We made it there with just under 10 minutes to spare. My carer wheeled me through into the main reception of the hospital. It was full of people and within seconds, I was freaking out. I had to shut my eyes tightly while I was wheeled into the lift and taken down to the lower ground floor where the X-ray department was. Thankfully it was much quieter and I was able to relax a bit. I booked in at the reception and asked to speak to the person who would be doing my mammogram. I wanted to explain my issues, so they would be prepared for how I was likely to react.

After about 20 minutes of waiting, the grumpiest looking woman you have ever seen in your life came stomping around the corner and over to me. “What?”she barked at me. I asked her if I could speak in private. She tutted! She actually tutted at me and then went to grab my wheelchair from my carer. I screamed get off at her. It was a reflex defence mechanism. I told her that if my carer couldn’t come in with me then I was going to go home. Reluctantly she beckoned for us to follow her.

The room with the mammogram machine in was bigger than I thought it would be, which was a huge relief for me. I felt a little more at ease. I started to explain to her that I was phobic of being touched by strangers. She rolled her eyes at me and barked at me to hurry up and get undressed! As I have chronic pain and multiple joint disorders, I find it very difficult to get undressed quickly. I obviously wasn’t going fast enough for her. She lunged out and grabbed the back of my shirt and yanked it up. This not only jarred my back and caused severe pain, but I screamed at being touched and then went straight into the mother of all flashbacks.

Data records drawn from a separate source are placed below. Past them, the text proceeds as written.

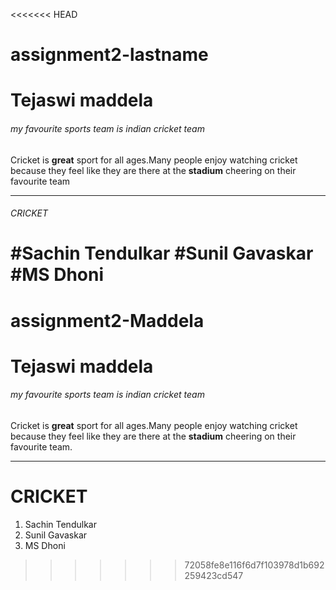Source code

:<<<<<<< HEAD
# assignment2-lastname
# Tejaswi maddela 
###### my favourite sports team is indian cricket team
Cricket is **great** sport for all ages.Many people enjoy watching cricket because they feel like they are there at the **stadium** cheering on their favourite team
****
###### CRICKET
#Sachin Tendulkar
#Sunil Gavaskar
#MS Dhoni
=======
# assignment2-Maddela
# Tejaswi maddela 
###### my favourite sports team is indian cricket team

Cricket is **great** sport for all ages.Many people enjoy watching cricket because they feel like they are there at the **stadium** cheering on their favourite team.

****

# CRICKET

1. Sachin Tendulkar
1. Sunil Gavaskar
1. MS Dhoni

>>>>>>> 72058fe8e116f6d7f103978d1b692259423cd547
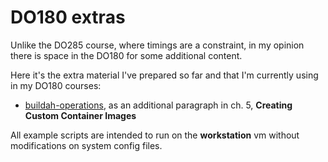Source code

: # **DO180 extras**
Unlike the DO285 course, where timings are a constraint, in my opinion there is space in the DO180 for some additional content.

Here it's the extra material I've prepared so far and that I'm currently using in my DO180 courses:

- [buildah-operations](buildah-operations), as an additional paragraph in ch. 5, **Creating Custom Container Images**

All example scripts are intended to run on the **workstation** vm without modifications on system config files.
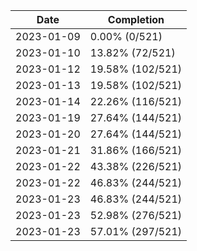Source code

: | Date       | Completion       |
| ---------- | ---------------- |
| 2023-01-09 | 0.00% (0/521)    |
| 2023-01-10 | 13.82% (72/521)  |
| 2023-01-12 | 19.58% (102/521) |
| 2023-01-13 | 19.58% (102/521) |
| 2023-01-14 | 22.26% (116/521) |
| 2023-01-19 | 27.64% (144/521) |
| 2023-01-20 | 27.64% (144/521) |
| 2023-01-21 | 31.86% (166/521) |
| 2023-01-22 | 43.38% (226/521) |
| 2023-01-22 | 46.83% (244/521) |
| 2023-01-23 | 46.83% (244/521) |
| 2023-01-23 | 52.98% (276/521) |
| 2023-01-23 | 57.01% (297/521) |

<!-- Last result: | 2023-01-23 | 57.01% (297/521) | -->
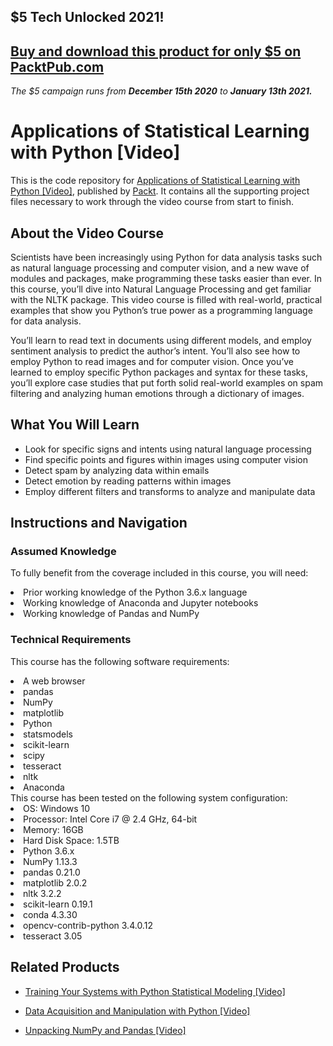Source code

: ## $5 Tech Unlocked 2021!
[Buy and download this product for only $5 on PacktPub.com](https://www.packtpub.com/)
-----
*The $5 campaign         runs from __December 15th 2020__ to __January 13th 2021.__*

# Applications of Statistical Learning with Python [Video]
This is the code repository for [Applications of Statistical Learning with Python [Video]](https://www.packtpub.com/big-data-and-business-intelligence/applications-statistical-learning-python-video?utm_source=github&utm_medium=repository&utm_campaign=9781788295499), published by [Packt](https://www.packtpub.com/?utm_source=github). It contains all the supporting project files necessary to work through the video course from start to finish.
## About the Video Course
Scientists have been increasingly using Python for data analysis tasks such as natural language processing and computer vision, and a new wave of modules and packages, make programming these tasks easier than ever. In this course, you’ll dive into Natural Language Processing and get familiar with the NLTK package. This video course is filled with real-world, practical examples that show you Python’s true power as a programming language for data analysis.

You’ll learn to read text in documents using different models, and employ sentiment analysis to predict the author’s intent. You’ll also see how to employ Python to read images and for computer vision. Once you’ve learned to employ specific Python packages and syntax for these tasks, you’ll explore case studies that put forth solid real-world examples on spam filtering and analyzing human emotions through a dictionary of images.


<H2>What You Will Learn</H2>
<DIV class=book-info-will-learn-text>
<UL>
<LI>Look for specific signs and intents using natural language processing
<LI>Find specific points and figures within images using computer vision
<LI>Detect spam by analyzing data within emails 
<LI>Detect emotion by reading patterns within images
<LI>Employ different filters and transforms to analyze and manipulate data </LI></UL></DIV>

## Instructions and Navigation
### Assumed Knowledge
To fully benefit from the coverage included in this course, you will need:<br/>

<LI>	Prior working knowledge of the Python 3.6.x language
<LI>Working knowledge of Anaconda and Jupyter notebooks
<LI>	Working knowledge of Pandas and NumPy </LI></UL>

### Technical Requirements
This course has the following software requirements:<br/>

<LI>A web browser
<LI>	pandas
<LI>NumPy
<LI>matplotlib
<LI>Python
<LI>statsmodels
<LI>scikit-learn
<LI>scipy
<LI>	tesseract
<LI>nltk
<LI>Anaconda</LI>
This course has been tested on the following system configuration:
<LI>OS: Windows 10
<LI>Processor: Intel Core i7 @ 2.4 GHz, 64-bit
<LI>Memory: 16GB
<LI>	Hard Disk Space: 1.5TB
<LI>Python 3.6.x
<LI>NumPy 1.13.3
<LI>pandas 0.21.0
<LI>matplotlib 2.0.2
<LI>nltk 3.2.2
<LI>scikit-learn 0.19.1
<LI>conda 4.3.30
<LI>opencv-contrib-python 3.4.0.12
<LI>tesseract 3.05</LI>


## Related Products
* [Training Your Systems with Python Statistical Modeling [Video]](https://www.packtpub.com/big-data-and-business-intelligence/training-your-systems-python-statistical-modeling-video?utm_source=github&utm_medium=repository&utm_campaign=9781788293402)

* [Data Acquisition and Manipulation with Python [Video]](https://www.packtpub.com/big-data-and-business-intelligence/data-acquisition-and-manipulation-python-video?utm_source=github&utm_medium=repository&utm_campaign=9781788291415)

* [Unpacking NumPy and Pandas [Video]](https://www.packtpub.com/big-data-and-business-intelligence/unpacking-numpy-and-pandas-video?utm_source=github&utm_medium=repository&utm_campaign=9781787121195)

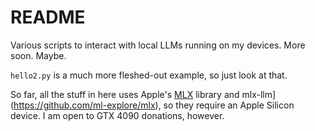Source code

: # README

Various scripts to interact with local LLMs running on my devices. More soon. Maybe.

`hello2.py` is a much more fleshed-out example, so just look at that.

So far, all the stuff in here uses Apple's 
[MLX](https://opensource.apple.com/projects/mlx/) library and 
mlx-llm](https://github.com/ml-explore/mlx), so they require an Apple 
Silicon device. I am open to GTX 4090 donations, however.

“I had only been married for about six months. The mental and physical abuse had been going on for a while. This one particular night, my ex had been drinking all day and was in a really foul mood. I was scared of saying anything that would get me hit, so I was treading very carefully. He was watching porn, and decided he wanted sex. I asked him if we could wait as I had a really bad headache. The answer was a punch in the mouth. My lip split open and there was blood everywhere. But it didn’t end there. He grabbed my top and tore it open. The buttons went flying everywhere. I tried to cover my breasts but he was slapping my hands away and grabbing at me. The next thing I knew, he dragged me over to the sofa, forced me down and raped me.”

That was my flashback. It was horrible. I was so lucky that my carer was there to talk me down. They had to then go and stand behind the screen while the horrible woman mauled my chest onto the plates. I was sobbing so hard, I thought I was going to be sick. She squeezed my breasts into that machine so hard that I ended up with a large bruise on my left breast. I couldn’t get out of there quick enough.

Why tell this story? These are the dreams I am living. Vivid dreams of my past that will never let up or leave me be. If you reach out to touch someone in either a personal or a professional capacity, please stop and think before you do touch them. You never know the damage, the hell, that you might unleash for them.